DESCRIPTION (provided by applicant): Styrene and butadiene, used in the production of rubber and plastics, are implicated in the etiology of human cancer. Butadiene is classified by the USEPA as "carcinogenic to humans by inhalation", by the NTP as a "known human carcinogen". Chronic occupational exposures to mixtures of styrene and butadiene correlate with risk for leukemias. This project will examine the etiology of butadiene-induced mutagenesis, developing structure-activity relationships for DNA adducts arising from butadiene epoxides and associated with human genotoxicity. The first aim will combine NMR, crystallography, and biochemical approaches to examine N1- deoxyinosine adducts arising from deamination of N1-deoxyadenosine alkylation products. We propose a role for Y-family Pol i utilizing the Hoogsteen face of dl for templating, allowing incorporation of protonated dCTP or dATP. The second aim will employ NMR and crystallographic approaches to examine stereoisomeric N3-dU adducts of butadiene monoepoxide, which arise from deamination of N3-dC adducts. We propose that they do not undergo rotation about the glycosyl bond, into the syn conformation, thus leading to fundamentally different biological and mutagenic outcomes. The third aim will use NMR, biochemical, and site-specific mutagenesis to examine N7-dG adducts arising from exposures to butadiene epoxides. Emphasis will be placed on relationships of N7-dG adduction to the formation of interstrand and intrastrand crosslinks by butadiene diepoxide; this depends upon DNA sequence and diepoxide stereochemistry. Interstrand crosslinks form in 5'-GNC-3' sequences. We propose that the orientations of N7-dG butadiene diol epoxide mono-adducts depend upon stereochemistry, differentially orienting the diol epoxides for interstrand vs. intrastrand crosslinking. The chemistry, mutational spectra, and replication bypass of N7-dG FAPy re-arrangement products will be examined. Overall, we will delineate mechanism(s) by which N1-dl and N3-dU butadiene adducts induce mutations, and why specific polymerase(s) mediate lesion bypass. Insight will be gained into DNA crosslinking chemistry of butadiene diepoxides. Insight will be gained into the chemistry of butadiene N7-dG FAPy lesions, their biological processing, and their structures. This is essential to understanding how occupational exposures to mixtures of styrene and butadiene contribute to human genotoxicity and cancer etiology.

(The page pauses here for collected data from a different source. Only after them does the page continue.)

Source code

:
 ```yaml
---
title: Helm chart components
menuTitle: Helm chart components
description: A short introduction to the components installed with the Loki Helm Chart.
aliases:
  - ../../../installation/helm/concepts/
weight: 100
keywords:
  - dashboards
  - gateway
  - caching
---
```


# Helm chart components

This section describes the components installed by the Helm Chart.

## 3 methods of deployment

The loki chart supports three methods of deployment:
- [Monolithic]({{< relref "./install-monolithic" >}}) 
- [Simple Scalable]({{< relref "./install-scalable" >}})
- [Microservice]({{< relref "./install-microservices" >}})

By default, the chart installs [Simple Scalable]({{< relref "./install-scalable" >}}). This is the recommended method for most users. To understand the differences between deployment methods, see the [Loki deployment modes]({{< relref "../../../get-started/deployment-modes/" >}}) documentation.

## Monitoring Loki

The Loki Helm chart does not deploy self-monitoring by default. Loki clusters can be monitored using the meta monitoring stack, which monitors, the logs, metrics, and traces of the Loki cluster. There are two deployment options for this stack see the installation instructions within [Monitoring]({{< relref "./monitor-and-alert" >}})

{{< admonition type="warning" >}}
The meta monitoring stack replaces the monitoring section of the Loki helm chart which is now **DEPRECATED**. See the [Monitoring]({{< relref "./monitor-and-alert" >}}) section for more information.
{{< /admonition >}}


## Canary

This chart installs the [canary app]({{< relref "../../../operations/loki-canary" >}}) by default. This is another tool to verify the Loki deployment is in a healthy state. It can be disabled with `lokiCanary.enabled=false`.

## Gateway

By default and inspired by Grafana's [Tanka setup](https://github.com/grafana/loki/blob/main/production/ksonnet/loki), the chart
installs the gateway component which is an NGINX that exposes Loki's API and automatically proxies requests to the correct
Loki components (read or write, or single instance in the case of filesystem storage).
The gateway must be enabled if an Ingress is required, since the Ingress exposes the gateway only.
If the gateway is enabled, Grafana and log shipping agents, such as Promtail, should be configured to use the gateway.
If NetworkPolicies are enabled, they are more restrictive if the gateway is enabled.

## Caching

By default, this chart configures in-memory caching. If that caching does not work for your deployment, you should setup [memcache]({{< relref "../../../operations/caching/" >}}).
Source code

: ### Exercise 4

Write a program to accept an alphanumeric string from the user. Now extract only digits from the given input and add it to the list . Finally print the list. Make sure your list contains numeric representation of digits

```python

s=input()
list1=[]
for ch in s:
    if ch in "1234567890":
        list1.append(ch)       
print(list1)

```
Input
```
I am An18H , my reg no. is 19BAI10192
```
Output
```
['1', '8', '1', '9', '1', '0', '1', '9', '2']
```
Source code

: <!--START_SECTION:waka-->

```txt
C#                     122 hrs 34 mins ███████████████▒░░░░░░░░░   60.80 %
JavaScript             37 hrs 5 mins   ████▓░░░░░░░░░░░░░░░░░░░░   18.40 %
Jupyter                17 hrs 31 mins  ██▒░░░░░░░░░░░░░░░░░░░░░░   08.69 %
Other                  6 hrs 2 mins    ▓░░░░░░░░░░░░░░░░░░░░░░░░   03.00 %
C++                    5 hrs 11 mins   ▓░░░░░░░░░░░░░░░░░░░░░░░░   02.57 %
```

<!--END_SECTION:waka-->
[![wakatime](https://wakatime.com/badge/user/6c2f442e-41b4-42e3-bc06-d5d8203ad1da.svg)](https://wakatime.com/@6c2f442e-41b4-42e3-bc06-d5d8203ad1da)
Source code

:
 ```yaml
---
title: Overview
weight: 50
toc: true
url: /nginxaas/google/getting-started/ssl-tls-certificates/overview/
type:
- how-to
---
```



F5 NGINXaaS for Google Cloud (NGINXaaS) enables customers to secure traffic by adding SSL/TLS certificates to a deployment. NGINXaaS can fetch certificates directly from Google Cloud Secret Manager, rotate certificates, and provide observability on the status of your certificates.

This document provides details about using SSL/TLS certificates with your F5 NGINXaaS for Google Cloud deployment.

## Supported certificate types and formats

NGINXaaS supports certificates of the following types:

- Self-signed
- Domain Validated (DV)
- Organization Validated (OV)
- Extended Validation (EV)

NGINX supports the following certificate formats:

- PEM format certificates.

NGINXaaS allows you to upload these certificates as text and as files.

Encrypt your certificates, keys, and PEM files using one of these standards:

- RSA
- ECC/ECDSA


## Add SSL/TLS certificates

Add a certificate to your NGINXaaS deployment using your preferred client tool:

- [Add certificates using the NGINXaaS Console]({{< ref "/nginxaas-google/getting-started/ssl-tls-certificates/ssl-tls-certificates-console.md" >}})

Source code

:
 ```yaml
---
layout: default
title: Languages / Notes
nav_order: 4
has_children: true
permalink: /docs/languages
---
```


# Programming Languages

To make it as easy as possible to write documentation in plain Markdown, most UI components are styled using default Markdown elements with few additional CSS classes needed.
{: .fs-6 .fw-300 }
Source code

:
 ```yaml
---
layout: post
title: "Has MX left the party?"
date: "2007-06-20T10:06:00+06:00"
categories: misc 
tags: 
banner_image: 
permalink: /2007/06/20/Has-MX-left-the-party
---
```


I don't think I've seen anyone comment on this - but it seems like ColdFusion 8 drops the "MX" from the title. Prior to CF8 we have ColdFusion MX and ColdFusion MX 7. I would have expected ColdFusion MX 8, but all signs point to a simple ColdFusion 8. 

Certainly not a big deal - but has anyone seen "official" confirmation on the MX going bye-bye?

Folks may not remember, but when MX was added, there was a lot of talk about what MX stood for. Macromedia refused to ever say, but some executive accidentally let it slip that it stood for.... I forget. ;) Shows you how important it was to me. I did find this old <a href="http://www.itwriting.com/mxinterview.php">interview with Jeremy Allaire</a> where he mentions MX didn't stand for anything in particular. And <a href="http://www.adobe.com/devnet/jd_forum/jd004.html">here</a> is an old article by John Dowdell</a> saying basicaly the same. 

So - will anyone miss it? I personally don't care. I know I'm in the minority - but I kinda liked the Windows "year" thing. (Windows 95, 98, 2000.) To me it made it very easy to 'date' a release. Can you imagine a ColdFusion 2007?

描述(申请人提供)：用于生产橡胶和塑料的苯乙烯和丁二烯与人类癌症的病因学有关。丁二烯被美国环保局归类为“吸入致癌物质”，被国家环保局归类为“已知的人类致癌物质”。长期职业接触苯乙烯和丁二烯混合物与罹患白血病的风险相关。该项目将研究丁二烯诱导突变的病因学，开发丁二烯环氧化物产生的DNA加合物的结构-活性关系，并与人类遗传毒性有关。第一个目标将结合核磁共振、结晶学和生化方法来检测N1-脱氧腺苷烷基化产物的脱氨基产生的N1-脱氧肌苷加合物。我们建议Y-家族POL I利用dL的Hoogsteen面作为模板，允许掺入质子化dCTP或dATP。第二个目标将使用核磁共振和结晶学方法来研究丁二烯单环氧化物的立体异构体N3-Du加合物，它是由N3-DC加合物脱氨而产生的。我们认为，它们不经历糖基键的旋转，进入syn构象，从而导致根本不同的生物学和突变结果。第三个目标将使用核磁共振、生化和定点突变来检查因接触丁二烯环氧化物而产生的N7-DG加合物。重点介绍N7-DG加成与丁二烯二环氧化物形成链间和链内交联物的关系；这取决于DNA序列和双环氧化物立体化学。链间交联以5‘-GNC-3’序列形式形成。我们认为，N7-DG丁二烯二醇单加合物的取向取决于立体化学，即二元醇环氧化物的链间和链内交联方向不同。将研究N7-DG Fapy重排产物的化学、突变光谱和复制旁路。总体而言，我们将描述N1-d1和N3-杜丁二烯加合物诱导突变的机制(S)，以及为什么特异性聚合酶(S)介导病变旁路。我们将深入了解丁二烯二环氧化合物的DNA交联化学。将深入了解丁二烯N7-DG Fapy损伤的化学、它们的生物过程和它们的结构。这对于理解职业暴露在苯乙烯和丁二烯混合物中如何导致人类遗传毒性和癌症病因学是至关重要的。